Social media platforms would, under the legislation, be authorized to provide free advertising for candidates, as long as they inform the candidate of such in-kind contribution. According to the bill, “posts, content, material and comments by candidates which are shown on the platform in the same or similar way as other users’ posts, content, material and comments are not considered free advertising.”
“They would be allowed to remove posts that violate the terms of service. Those would be censored. That is allowed,” Rodrigues said Thursday. “They would not be allowed to permanently remove the candidate until after the election occurred in November.”
Former Lt. Gov. Jeff Kottkamp has been removed from Facebook, Rodrigues noted. The majority of his posts were apolitical and he was never told why he was removed, the Senator relayed.
Reporters, such as one for WINK, a CBS-affiliated TV station in Naples, have also been removed. “Journalistic enterprises” would also receive protection that meets one of four requirements regarding viewership.
Individual users could be removed after they receive proper notice and a period allowing them to appeal.
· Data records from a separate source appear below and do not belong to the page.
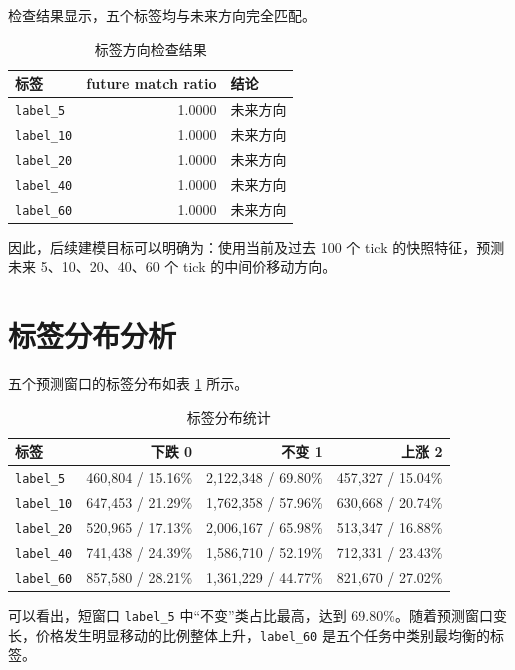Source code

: \documentclass[UTF8,a4paper,12pt]{ctexart}
\begin{document}
检查结果显示，五个标签均与未来方向完全匹配。

\begin{table}[H]
\centering
\caption{标签方向检查结果}
\begin{tabular}{lrl}
\toprule
标签 & future match ratio & 结论 \\
\midrule
\texttt{label\_5} & 1.0000 & 未来方向 \\
\texttt{label\_10} & 1.0000 & 未来方向 \\
\texttt{label\_20} & 1.0000 & 未来方向 \\
\texttt{label\_40} & 1.0000 & 未来方向 \\
\texttt{label\_60} & 1.0000 & 未来方向 \\
\bottomrule
\end{tabular}
\end{table}

因此，后续建模目标可以明确为：使用当前及过去 100 个 tick 的快照特征，预测未来 5、10、20、40、60 个 tick 的中间价移动方向。

\section{标签分布分析}

五个预测窗口的标签分布如表 \ref{tab:label_dist} 所示。

\begin{table}[H]
\centering
\caption{标签分布统计}
\label{tab:label_dist}
\begin{tabular}{lrrr}
\toprule
标签 & 下跌 0 & 不变 1 & 上涨 2 \\
\midrule
\texttt{label\_5} & 460,804 / 15.16\% & 2,122,348 / 69.80\% & 457,327 / 15.04\% \\
\texttt{label\_10} & 647,453 / 21.29\% & 1,762,358 / 57.96\% & 630,668 / 20.74\% \\
\texttt{label\_20} & 520,965 / 17.13\% & 2,006,167 / 65.98\% & 513,347 / 16.88\% \\
\texttt{label\_40} & 741,438 / 24.39\% & 1,586,710 / 52.19\% & 712,331 / 23.43\% \\
\texttt{label\_60} & 857,580 / 28.21\% & 1,361,229 / 44.77\% & 821,670 / 27.02\% \\
\bottomrule
\end{tabular}
\end{table}

可以看出，短窗口 \texttt{label\_5} 中“不变”类占比最高，达到 69.80\%。随着预测窗口变长，价格发生明显移动的比例整体上升，\texttt{label\_60} 是五个任务中类别最均衡的标签。
\end{document}

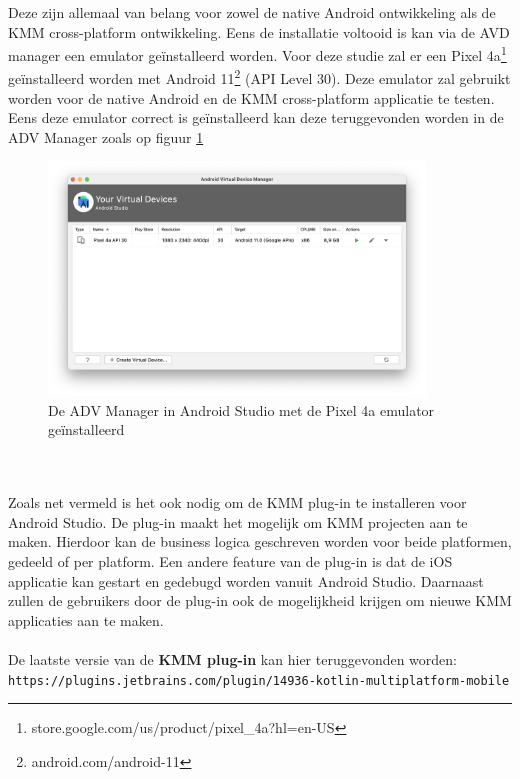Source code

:     Deze zijn allemaal van belang voor zowel de native Android ontwikkeling als de KMM cross-platform ontwikkeling. Eens de installatie voltooid is kan via de AVD manager een emulator geïnstalleerd worden. Voor deze studie zal er een Pixel 4a\footnote{store.google.com/us/product/pixel\_4a?hl=en-US} geïnstalleerd worden met Android 11\footnote{android.com/android-11} (API Level 30). Deze emulator zal gebruikt worden voor de native Android en de KMM cross-platform applicatie te testen. Eens deze emulator correct is geïnstalleerd kan deze teruggevonden worden in de ADV Manager zoals op figuur \ref{fig:M-as-adv-manager}
    \begin{figure}
        \centering
        \includegraphics[width=10cm]{img/as-adv-manager.png}
        \caption{De ADV Manager in Android Studio met de Pixel 4a emulator geïnstalleerd}
        \label{fig:M-as-adv-manager}
    \end{figure}
    \\ \\
    Zoals net vermeld is het ook nodig om de KMM plug-in te installeren voor Android Studio. De plug-in maakt het mogelijk om KMM projecten aan te maken. Hierdoor kan de business logica geschreven worden voor beide platformen, gedeeld of per platform. Een andere feature van de plug-in is dat de iOS applicatie kan gestart en gedebugd worden vanuit Android Studio. Daarnaast zullen de gebruikers door de plug-in ook de mogelijkheid krijgen om nieuwe KMM applicaties aan te maken.
    \\ \\ 
    De laatste versie van de \textbf{KMM plug-in} kan hier teruggevonden worden:\\
    \verb*|https://plugins.jetbrains.com/plugin/14936-kotlin-multiplatform-mobile|
    
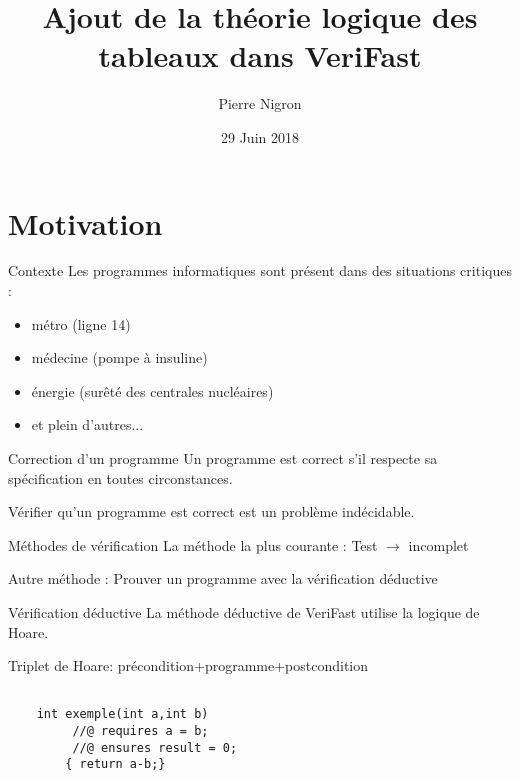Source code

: \documentclass[]{beamer}
\title{Ajout de la th\'eorie logique des tableaux dans VeriFast}
\author{Pierre Nigron}
\date{29 Juin 2018}
\newcommand{\verifast}{VeriFast}
\begin{document}
\frame{\titlepage}

\begin{frame}
\tableofcontents
\end{frame}

\section{Motivation}

\begin{frame}
\tableofcontents[currentsection]
\end{frame}




\begin{frame}{Contexte}
  	Les programmes informatiques sont pr\'esent dans des situations critiques :
  	\begin{itemize}  	
  	\item m\'etro (ligne 14)
  	\item m\'edecine (pompe \`a insuline)
  	\item \'energie (sur\^et\'e des centrales nucl\'eaires)
  	\item et plein d'autres...
  	\end{itemize}
\end{frame}




\begin{frame}{Correction d'un programme}
	Un programme est correct s'il respecte sa sp\'ecification en toutes circonstances.
	
	V\'erifier qu'un programme est correct est un probl\`eme ind\'ecidable.
	
\end{frame}






\begin{frame}{M\'ethodes de v\'erification}
	La m\'ethode la plus courante : Test $\rightarrow$ incomplet
	
	Autre m\'ethode : Prouver un programme avec la v\'erification d\'eductive

\end{frame}






\begin{frame}[fragile]{V\'erification d\'eductive}
	La m\'ethode d\'eductive de \verifast{} utilise la logique de Hoare.
	
	Triplet de Hoare: pr\'econdition+programme+postcondition
	
	\begin{lstlisting}
	
	int exemple(int a,int b)
		 //@ requires a = b;
		 //@ ensures result = 0;
		{ return a-b;}
		
	\end{lstlisting}
\end{frame}
\end{document}
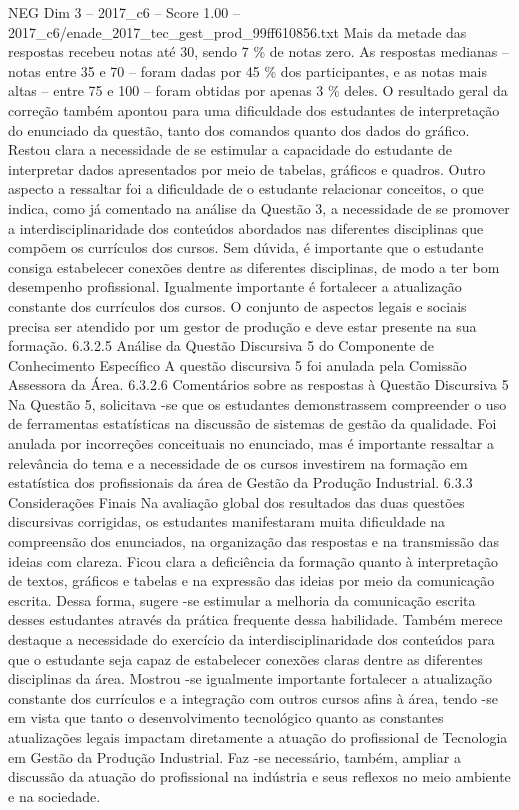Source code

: \begin{textsample}{NEG Dim 3 – 2017\_c6 – Score 1.00 – 2017\_c6/enade\_2017\_tec\_gest\_prod\_99ff610856.txt}
Mais da metade das respostas recebeu notas até 30, sendo 7 \% de notas zero.
As respostas medianas – notas entre 35 e 70 – foram dadas por 45 \% dos participantes, e as notas mais altas – entre 75 e 100 – foram obtidas por apenas 3 \% deles.
O resultado geral da correção também apontou para uma dificuldade dos estudantes de interpretação do enunciado da questão, tanto dos comandos quanto dos dados do gráfico.
Restou clara a necessidade de se estimular a capacidade do estudante de interpretar dados apresentados por meio de tabelas, gráficos e quadros.
Outro aspecto a ressaltar foi a dificuldade de o estudante relacionar conceitos, o que indica, como já comentado na análise da Questão 3, a necessidade de se promover a interdisciplinaridade dos conteúdos abordados nas diferentes disciplinas que compõem os currículos dos cursos.
Sem dúvida, é importante que o estudante consiga estabelecer conexões dentre as diferentes disciplinas, de modo a ter bom desempenho profissional.
Igualmente importante é fortalecer a atualização constante dos currículos dos cursos.
O conjunto de aspectos legais e sociais precisa ser atendido por um gestor de produção e deve estar presente na sua formação. 6.3.2.5 Análise da Questão Discursiva 5 do Componente de Conhecimento Específico A questão discursiva 5 foi anulada pela Comissão Assessora da Área. 6.3.2.6 Comentários sobre as respostas à Questão Discursiva 5 Na Questão 5, solicitava -se que os estudantes demonstrassem compreender o uso de ferramentas estatísticas na discussão de sistemas de gestão da qualidade.
Foi anulada por incorreções conceituais no enunciado, mas é importante ressaltar a relevância do tema e a necessidade de os cursos investirem na formação em estatística dos profissionais da área de Gestão da Produção Industrial. 6.3.3 Considerações Finais Na avaliação global dos resultados das duas questões discursivas corrigidas, os estudantes manifestaram muita dificuldade na compreensão dos enunciados, na organização das respostas e na transmissão das ideias com clareza.
Ficou clara a deficiência da formação quanto à interpretação de textos, gráficos e tabelas e na expressão das ideias por meio da comunicação escrita.
Dessa forma, sugere -se estimular a melhoria da comunicação escrita desses estudantes através da prática frequente dessa habilidade.
Também merece destaque a necessidade do exercício da interdisciplinaridade dos conteúdos para que o estudante seja capaz de estabelecer conexões claras dentre as diferentes disciplinas da área.
Mostrou -se igualmente importante fortalecer a atualização constante dos currículos e a integração com outros cursos afins à área, tendo -se em vista que tanto o desenvolvimento tecnológico quanto as constantes atualizações legais impactam diretamente a atuação do profissional de Tecnologia em Gestão da Produção Industrial.
Faz -se necessário, também, ampliar a discussão da atuação do profissional na indústria e seus reflexos no meio ambiente e na sociedade.

\end{textsample}
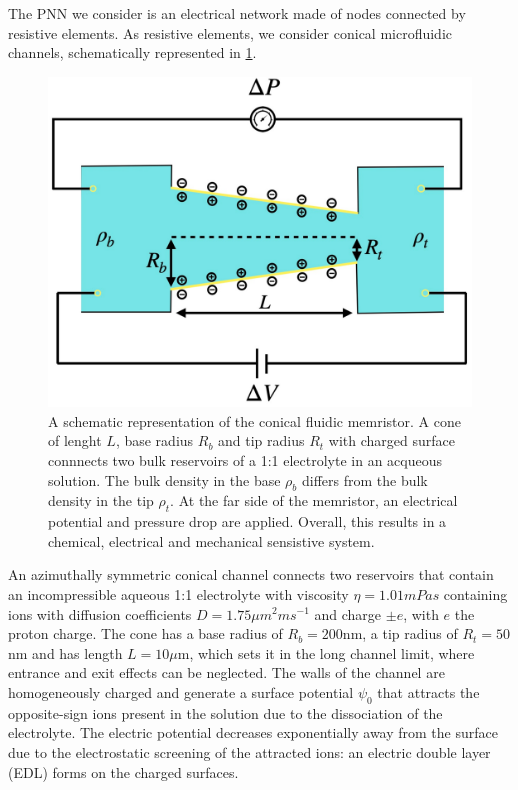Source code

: \documentclass[reprint,superscriptaddress,prb,showkeys]{revtex4-2}
\begin{document}
The PNN we consider is an electrical network made of nodes connected by resistive elements. As resistive elements, we consider conical microfluidic channels, schematically represented in \cref{fig:memristor_scheme}. 
\begin{figure}[h]
    \centering
    \includegraphics[width=\columnwidth]{plots/memristor/memristor_scheme.pdf}
    \caption{A schematic representation of the conical fluidic memristor. A cone of lenght $L$, base radius $R_b$ and tip radius $R_t$ with charged surface connnects two bulk reservoirs of a 1:1 electrolyte in an acqueous solution. The bulk density in the base $\rho_b$ differs from the bulk density in the tip $\rho_t$. At the far side of the memristor, an electrical potential and pressure drop are applied. Overall, this results in a chemical, electrical and mechanical sensistive system.}\label{fig:memristor_scheme}
\end{figure} 
An azimuthally symmetric conical channel connects two reservoirs that contain an incompressible aqueous 1:1 electrolyte with viscosity $\eta=1.01mPa s$ containing ions with diffusion coefficients $D = 1.75\mu m^2 ms^{-1}$ and charge $\pm e$, with $e$ the proton charge. The cone has a base radius of $R_b = 200$nm, a tip radius of $R_t=50$nm and has length $L = 10\mu$m, which sets it in the long channel limit, where entrance and exit effects can be neglected. The walls of the channel are homogeneously charged and generate a surface potential $\psi_0$ that attracts the opposite-sign ions present in the solution due to the dissociation of the electrolyte. The electric potential decreases exponentially away from the surface due to the electrostatic screening of the attracted ions: an electric double layer (EDL) forms on the charged surfaces. 
\end{document}
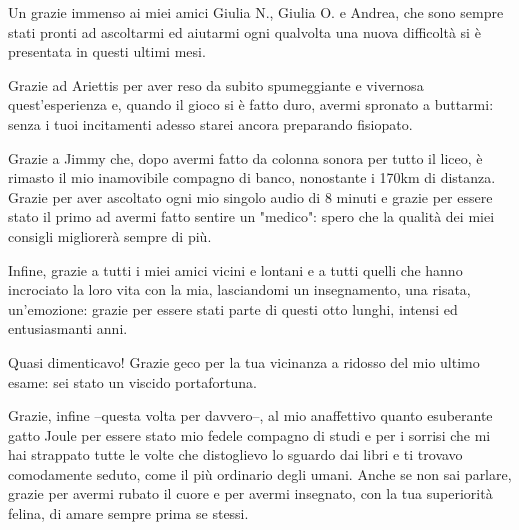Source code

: \bigskip \noindent
Un grazie immenso ai miei amici Giulia N., Giulia O. e Andrea, che sono sempre stati pronti ad ascoltarmi ed aiutarmi ogni qualvolta una nuova difficoltà si è presentata in questi ultimi mesi.

\bigskip \noindent
Grazie ad Ariettis per aver reso da subito spumeggiante e vivernosa quest'esperienza e, quando il gioco si è fatto duro, avermi spronato a buttarmi: senza i tuoi incitamenti adesso starei ancora preparando fisiopato.

\bigskip \noindent
Grazie a Jimmy che, dopo avermi fatto da colonna sonora per tutto il liceo, è rimasto il mio inamovibile compagno di banco, nonostante i 170km di distanza. Grazie per aver ascoltato ogni mio singolo audio di 8 minuti e grazie per essere stato il primo ad avermi fatto sentire un "medico": spero che la qualità dei miei consigli migliorerà sempre di più. 

\bigskip\noindent
Infine, grazie a tutti i miei amici vicini e lontani e a tutti quelli che hanno incrociato la loro vita con la mia, lasciandomi un insegnamento, una risata, un'emozione: grazie per essere stati parte di questi otto lunghi, intensi ed entusiasmanti anni.

\bigskip\noindent
Quasi dimenticavo! Grazie geco per la tua vicinanza a ridosso del mio ultimo esame: sei stato un viscido portafortuna. 

\bigskip\noindent
Grazie, infine --questa volta per davvero--, al mio anaffettivo quanto esuberante gatto Joule per essere stato mio fedele compagno di studi e per i sorrisi che mi hai strappato tutte le volte che distoglievo lo sguardo dai libri e ti trovavo comodamente seduto, come il più ordinario degli umani. Anche se non sai parlare, grazie per avermi rubato il cuore e per avermi insegnato, con la tua superiorità felina, di amare sempre prima se stessi.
The bill would also let users opt out of platforms’ content-sorting algorithms, allowing users to more easily view all their content. Facebook recently announced that they would be adding that feature.
“It is my opinion they know what they’ve been doing for years, and now people are on to the game, and then they are willingly now making these decisions so people can look for the content they are asking for in the first place,” Ingoglia said.